The British House of Lords has backed another amendment to the Brexit bill demanding a “meaningful” vote from parliament before Theresa May’s final deal with the EU.
Such an irony that unelected Lords are the body rooting for Parliament to scrutinise terms of Brexit.— Mark Vyner (@mvyner48) March 7, 2017
A total of 366 voted for an amendment to the bill to trigger Article 50, with 268 voting against.
It proposes that the Prime Minister will not be able to conclude a deal with the European Union without the approval of both Houses of Parliament. If talks fail, legislators would also vote to approve a decision to walk away without a deal.
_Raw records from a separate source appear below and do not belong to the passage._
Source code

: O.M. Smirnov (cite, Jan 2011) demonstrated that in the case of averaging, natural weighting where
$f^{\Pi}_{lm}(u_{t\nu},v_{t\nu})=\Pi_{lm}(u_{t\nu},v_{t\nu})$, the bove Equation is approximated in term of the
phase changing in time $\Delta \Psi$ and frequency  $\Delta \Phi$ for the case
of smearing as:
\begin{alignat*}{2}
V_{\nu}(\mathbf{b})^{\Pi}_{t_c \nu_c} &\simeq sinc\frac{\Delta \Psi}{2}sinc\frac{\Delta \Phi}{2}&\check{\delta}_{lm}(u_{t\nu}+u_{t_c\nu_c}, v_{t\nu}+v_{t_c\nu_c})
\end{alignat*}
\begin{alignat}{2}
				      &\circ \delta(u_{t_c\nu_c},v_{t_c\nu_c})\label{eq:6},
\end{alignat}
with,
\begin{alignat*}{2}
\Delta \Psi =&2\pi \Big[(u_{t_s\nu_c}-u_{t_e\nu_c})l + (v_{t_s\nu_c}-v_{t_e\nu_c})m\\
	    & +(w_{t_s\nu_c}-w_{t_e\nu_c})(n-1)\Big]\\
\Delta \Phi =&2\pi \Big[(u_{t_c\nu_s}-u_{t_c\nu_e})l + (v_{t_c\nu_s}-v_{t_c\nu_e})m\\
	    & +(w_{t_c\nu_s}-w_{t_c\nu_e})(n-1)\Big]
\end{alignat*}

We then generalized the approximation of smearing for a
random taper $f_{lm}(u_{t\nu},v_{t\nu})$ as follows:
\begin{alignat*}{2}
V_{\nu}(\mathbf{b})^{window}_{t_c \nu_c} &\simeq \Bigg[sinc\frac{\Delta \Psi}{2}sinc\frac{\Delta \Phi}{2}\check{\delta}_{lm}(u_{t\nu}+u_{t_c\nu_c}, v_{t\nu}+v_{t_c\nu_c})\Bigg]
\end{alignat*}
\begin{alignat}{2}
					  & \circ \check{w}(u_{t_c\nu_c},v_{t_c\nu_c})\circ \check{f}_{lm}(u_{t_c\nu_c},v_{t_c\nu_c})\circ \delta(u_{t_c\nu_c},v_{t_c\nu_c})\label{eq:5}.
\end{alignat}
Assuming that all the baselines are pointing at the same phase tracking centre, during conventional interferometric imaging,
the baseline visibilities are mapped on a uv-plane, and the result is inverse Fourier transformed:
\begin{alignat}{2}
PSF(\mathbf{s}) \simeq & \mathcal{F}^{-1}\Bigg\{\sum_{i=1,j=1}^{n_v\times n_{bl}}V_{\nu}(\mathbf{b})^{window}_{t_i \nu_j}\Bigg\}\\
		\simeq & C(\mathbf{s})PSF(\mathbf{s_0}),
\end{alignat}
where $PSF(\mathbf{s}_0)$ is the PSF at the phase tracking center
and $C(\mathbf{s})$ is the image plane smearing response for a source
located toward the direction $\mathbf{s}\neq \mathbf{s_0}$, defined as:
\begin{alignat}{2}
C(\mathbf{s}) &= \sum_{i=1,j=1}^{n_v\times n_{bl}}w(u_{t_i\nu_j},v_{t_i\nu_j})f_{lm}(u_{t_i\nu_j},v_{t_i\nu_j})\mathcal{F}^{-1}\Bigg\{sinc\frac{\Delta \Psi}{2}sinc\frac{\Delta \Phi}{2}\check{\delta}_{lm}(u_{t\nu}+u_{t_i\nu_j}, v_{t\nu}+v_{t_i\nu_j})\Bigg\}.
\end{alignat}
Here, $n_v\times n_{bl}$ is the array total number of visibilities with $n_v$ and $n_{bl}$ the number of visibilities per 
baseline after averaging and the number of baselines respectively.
Whoever would have thought the house of lords would become the most sensible and forward looking part of the UK establishment?#brexit— brian lucey (@brianmlucey) March 7, 2017
The Brexit minister David Davis said: “It is clear that some in the Lords would seek to frustrate that process, and it is the Government’s intention to ensure that does not happen. We will now aim to overturn these amendments in the House of Commons.”
Theresa May has a small majority in the House of Commons but if backbenchers in her own party follow through on threats to rebel and support the amendment, that would represent quite a major blow to the government.
With this defeat in the Lords, surely the idea that Article 50 is going to be triggered by the end of March is out the window. #brexit— Paul Renwick (@paulrenwick3) March 7, 2017
Some, like Labour’s Lord Peter Hain, wanted to go even further and proposed holding a second referendum.
“This is the most divisive issue of my political generation and it’s going to continue to be divisive into the future and I believe a referendum that allows people to have the final say is a way of bringing the country together in deciding on that final say,” Hain announced. “A process started by a referendum should be completed by a referendum and that is why I support this amendment.”